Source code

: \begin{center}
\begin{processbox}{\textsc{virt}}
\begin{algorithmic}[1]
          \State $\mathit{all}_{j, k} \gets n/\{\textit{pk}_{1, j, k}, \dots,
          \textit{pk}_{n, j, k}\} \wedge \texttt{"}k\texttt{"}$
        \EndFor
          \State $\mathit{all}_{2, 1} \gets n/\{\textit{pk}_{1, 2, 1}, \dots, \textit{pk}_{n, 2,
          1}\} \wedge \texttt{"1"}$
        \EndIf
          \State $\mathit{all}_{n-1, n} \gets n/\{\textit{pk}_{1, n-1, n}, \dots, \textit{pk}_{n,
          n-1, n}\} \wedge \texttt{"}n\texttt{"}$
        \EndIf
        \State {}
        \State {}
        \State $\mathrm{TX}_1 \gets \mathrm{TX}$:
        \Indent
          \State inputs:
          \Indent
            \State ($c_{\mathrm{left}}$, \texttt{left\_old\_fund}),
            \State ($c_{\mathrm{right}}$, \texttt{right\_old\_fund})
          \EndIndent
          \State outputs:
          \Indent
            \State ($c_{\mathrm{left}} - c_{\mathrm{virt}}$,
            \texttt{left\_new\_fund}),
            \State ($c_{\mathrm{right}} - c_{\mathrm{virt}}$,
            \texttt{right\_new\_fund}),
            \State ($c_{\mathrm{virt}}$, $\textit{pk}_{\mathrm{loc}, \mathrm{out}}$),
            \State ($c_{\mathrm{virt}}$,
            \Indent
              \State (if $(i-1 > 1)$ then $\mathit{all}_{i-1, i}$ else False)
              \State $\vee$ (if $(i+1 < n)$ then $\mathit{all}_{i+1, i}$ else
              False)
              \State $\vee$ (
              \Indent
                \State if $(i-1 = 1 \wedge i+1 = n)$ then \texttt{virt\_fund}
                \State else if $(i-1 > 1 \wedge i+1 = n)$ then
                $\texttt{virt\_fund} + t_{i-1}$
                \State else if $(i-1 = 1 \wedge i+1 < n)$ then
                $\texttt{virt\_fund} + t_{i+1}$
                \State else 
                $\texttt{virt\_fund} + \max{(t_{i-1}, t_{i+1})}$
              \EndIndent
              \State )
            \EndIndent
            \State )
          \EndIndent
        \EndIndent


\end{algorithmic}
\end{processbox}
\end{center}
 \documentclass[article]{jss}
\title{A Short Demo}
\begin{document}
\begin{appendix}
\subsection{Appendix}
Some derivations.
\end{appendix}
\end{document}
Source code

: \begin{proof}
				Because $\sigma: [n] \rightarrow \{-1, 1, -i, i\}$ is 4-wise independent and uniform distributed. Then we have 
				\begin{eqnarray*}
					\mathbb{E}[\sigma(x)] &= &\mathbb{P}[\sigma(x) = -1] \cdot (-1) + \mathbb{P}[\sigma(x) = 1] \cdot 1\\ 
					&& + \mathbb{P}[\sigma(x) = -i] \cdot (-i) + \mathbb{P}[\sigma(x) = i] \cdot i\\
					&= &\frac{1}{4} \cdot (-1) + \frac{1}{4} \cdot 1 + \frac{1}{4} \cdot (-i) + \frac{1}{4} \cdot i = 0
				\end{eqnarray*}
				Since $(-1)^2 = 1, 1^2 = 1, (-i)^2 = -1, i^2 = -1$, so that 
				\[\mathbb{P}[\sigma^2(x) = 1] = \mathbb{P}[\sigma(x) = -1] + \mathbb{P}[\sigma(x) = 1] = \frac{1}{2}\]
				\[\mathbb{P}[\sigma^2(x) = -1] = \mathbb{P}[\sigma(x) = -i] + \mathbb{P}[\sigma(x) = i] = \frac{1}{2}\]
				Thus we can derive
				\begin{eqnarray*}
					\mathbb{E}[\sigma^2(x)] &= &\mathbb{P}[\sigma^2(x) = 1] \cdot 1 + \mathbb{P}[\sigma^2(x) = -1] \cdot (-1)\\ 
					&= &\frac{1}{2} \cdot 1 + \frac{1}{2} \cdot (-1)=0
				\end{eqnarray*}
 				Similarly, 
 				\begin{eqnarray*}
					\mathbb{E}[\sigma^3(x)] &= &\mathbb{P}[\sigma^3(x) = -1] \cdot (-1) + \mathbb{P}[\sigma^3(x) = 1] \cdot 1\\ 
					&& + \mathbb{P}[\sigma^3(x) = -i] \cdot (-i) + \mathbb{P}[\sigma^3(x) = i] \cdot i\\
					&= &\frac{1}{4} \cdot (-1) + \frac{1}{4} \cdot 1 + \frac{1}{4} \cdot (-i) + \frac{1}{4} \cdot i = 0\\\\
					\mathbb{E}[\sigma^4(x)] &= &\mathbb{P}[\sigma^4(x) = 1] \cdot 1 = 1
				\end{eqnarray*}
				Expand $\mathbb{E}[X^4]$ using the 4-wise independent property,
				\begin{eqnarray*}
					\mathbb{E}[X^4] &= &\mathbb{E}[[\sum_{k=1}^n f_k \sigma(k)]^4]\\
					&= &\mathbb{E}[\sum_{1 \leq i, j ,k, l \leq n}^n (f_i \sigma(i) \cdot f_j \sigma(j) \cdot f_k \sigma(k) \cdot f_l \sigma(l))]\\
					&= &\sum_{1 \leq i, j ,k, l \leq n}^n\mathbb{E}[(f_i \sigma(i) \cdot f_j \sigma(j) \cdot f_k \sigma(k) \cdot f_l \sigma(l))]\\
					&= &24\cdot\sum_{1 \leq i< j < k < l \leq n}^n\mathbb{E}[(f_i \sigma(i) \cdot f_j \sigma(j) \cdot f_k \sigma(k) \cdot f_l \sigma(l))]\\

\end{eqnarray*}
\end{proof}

-.-.-

• **What you need to do**
Take every line from the records above that has the word "wise" and copy it.

• **Output**
				Because $\sigma: [n] \rightarrow \{-1, 1, -i, i\}$ is 4-wise independent and uniform distributed. Then we have 
				Expand $\mathbb{E}[X^4]$ using the 4-wise independent property,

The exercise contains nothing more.